Faleceu semana passada Shelley Winters. Confesso que ao ver a notícia minha reação foi como a dos amigos de Dorothy Parker ao ver seu obituário nos jornais: “Oi, e ainda era viva?” Somos tão acostumados ao círculo vicioso da exposição à mídia, da indústria de fofocas, do tráfico de eventos, da política dos divulgadores e assessores de imprensa, que quando passamos alguns anos sem ouvir falar de alguém... bem, se não está aparecendo na TV, é porque deve ter morrido, não é mesmo?
Grande Shelley Winters, atriz rubicunda e desabusada. Nunca a considerei uma beldade, se bem que olhando agora algumas fotos suas com 20 ou 30 anos reconsiderei este julgamento. Não importa. Era boa atriz e, curiosamente, tinha algo de atriz brasileira ou italiana. Era aquela loura sem papas na língua que faz excelentes papéis de sogra atemorizante, de vizinha encrenqueira, de matriarca mão-de-ferro, de solteirona lamurienta. Suas interpretações às vezes passavam do limite, por excesso de veemência. Seu erro nunca era a falta de talento, mas o descontrole dele, o transbordamento, o desperdício de energia naquelas situações em que a metade teria produzido o dobro.

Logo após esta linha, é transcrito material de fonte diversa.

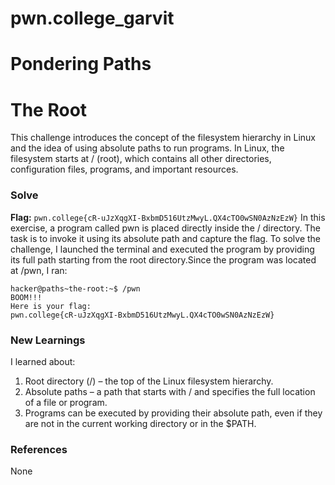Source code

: # pwn.college_garvit
# Pondering Paths

# The Root
This challenge introduces the concept of the filesystem hierarchy in Linux and the idea of using absolute paths to run programs. In Linux, the filesystem starts at / (root), which contains all other directories, configuration files, programs, and important resources.

### Solve
**Flag:** `pwn.college{cR-uJzXqgXI-BxbmD516UtzMwyL.QX4cTO0wSN0AzNzEzW}`
In this exercise, a program called pwn is placed directly inside the / directory. The task is to invoke it using its absolute path and capture the flag.
To solve the challenge, I launched the terminal and executed the program by providing its full path starting from the root directory.Since the program was located at /pwn, I ran:
```
hacker@paths~the-root:~$ /pwn
BOOM!!!
Here is your flag:
pwn.college{cR-uJzXqgXI-BxbmD516UtzMwyL.QX4cTO0wSN0AzNzEzW}
```
    
### New Learnings
I learned about:

1. Root directory (/) – the top of the Linux filesystem hierarchy.
2. Absolute paths – a path that starts with / and specifies the full location of a file or program.
3. Programs can be executed by providing their absolute path, even if they are not in the current working directory or in the $PATH.

### References 
None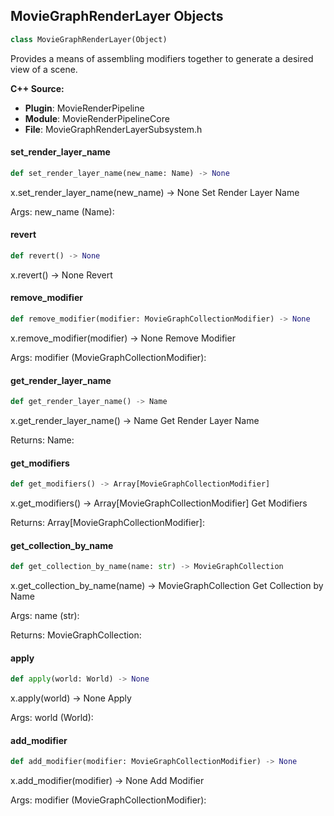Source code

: ## MovieGraphRenderLayer Objects

```python
class MovieGraphRenderLayer(Object)
```

Provides a means of assembling modifiers together to generate a desired view of a scene.

**C++ Source:**

- **Plugin**: MovieRenderPipeline
- **Module**: MovieRenderPipelineCore
- **File**: MovieGraphRenderLayerSubsystem.h

<a id="unreal.MovieGraphRenderLayer.set_render_layer_name"></a>

#### set_render_layer_name

```python
def set_render_layer_name(new_name: Name) -> None
```

x.set_render_layer_name(new_name) -> None
Set Render Layer Name

Args:
    new_name (Name):

<a id="unreal.MovieGraphRenderLayer.revert"></a>

#### revert

```python
def revert() -> None
```

x.revert() -> None
Revert

<a id="unreal.MovieGraphRenderLayer.remove_modifier"></a>

#### remove_modifier

```python
def remove_modifier(modifier: MovieGraphCollectionModifier) -> None
```

x.remove_modifier(modifier) -> None
Remove Modifier

Args:
    modifier (MovieGraphCollectionModifier):

<a id="unreal.MovieGraphRenderLayer.get_render_layer_name"></a>

#### get_render_layer_name

```python
def get_render_layer_name() -> Name
```

x.get_render_layer_name() -> Name
Get Render Layer Name

Returns:
    Name:

<a id="unreal.MovieGraphRenderLayer.get_modifiers"></a>

#### get_modifiers

```python
def get_modifiers() -> Array[MovieGraphCollectionModifier]
```

x.get_modifiers() -> Array[MovieGraphCollectionModifier]
Get Modifiers

Returns:
    Array[MovieGraphCollectionModifier]:

<a id="unreal.MovieGraphRenderLayer.get_collection_by_name"></a>

#### get_collection_by_name

```python
def get_collection_by_name(name: str) -> MovieGraphCollection
```

x.get_collection_by_name(name) -> MovieGraphCollection
Get Collection by Name

Args:
    name (str): 

Returns:
    MovieGraphCollection:

<a id="unreal.MovieGraphRenderLayer.apply"></a>

#### apply

```python
def apply(world: World) -> None
```

x.apply(world) -> None
Apply

Args:
    world (World):

<a id="unreal.MovieGraphRenderLayer.add_modifier"></a>

#### add_modifier

```python
def add_modifier(modifier: MovieGraphCollectionModifier) -> None
```

x.add_modifier(modifier) -> None
Add Modifier

Args:
    modifier (MovieGraphCollectionModifier):

<a id="unreal.MovieGraphRenderLayerSubsystem"></a>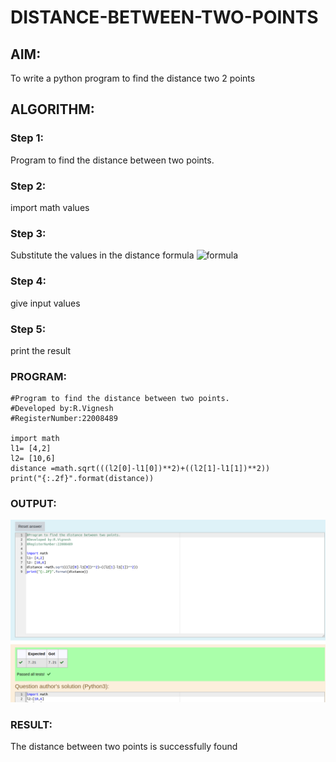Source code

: # DISTANCE-BETWEEN-TWO-POINTS

## AIM:
To write a python program to find the distance two 2 points
## ALGORITHM:
### Step 1: 
Program to find the distance between two points.
### Step 2:
 import math values
### Step 3: 
Substitute the values in the distance formula  ![formula](/formula.jpg)
### Step 4:
 give input values
### Step 5: 
print the result
### PROGRAM:
```
#Program to find the distance between two points.
#Developed by:R.Vignesh
#RegisterNumber:22008489

import math
l1= [4,2]
l2= [10,6]
distance =math.sqrt(((l2[0]-l1[0])**2)+((l2[1]-l1[1])**2))
print("{:.2f}".format(distance))
```


### OUTPUT:
![](dist.png)


### RESULT:
The distance between two points is successfully found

A única vez que vi uma estátua do Oscar em “carne e osso” foi quando visitei o Museu Anne Frank, em Amsterdam,. Não era réplica: era a estátua que Shelley Winters (de ascendência judaica) doou ao museu, depois de tê-la ganho em O Diário de Anne Frank, de George Stevens. Vi este filme aos 16 anos e me tornei um fã de Anne Frank até hoje. Shelley fazia a mãe de Peter Van Daan, o garoto que Anne parece ter amado em sua curta vida. Ela interpretou também a mãe da ninfeta no Lolita de Kubrick, e fez uma impagável mãe judia em Próxima Parada: Bairro Boêmio de Paul Mazursky.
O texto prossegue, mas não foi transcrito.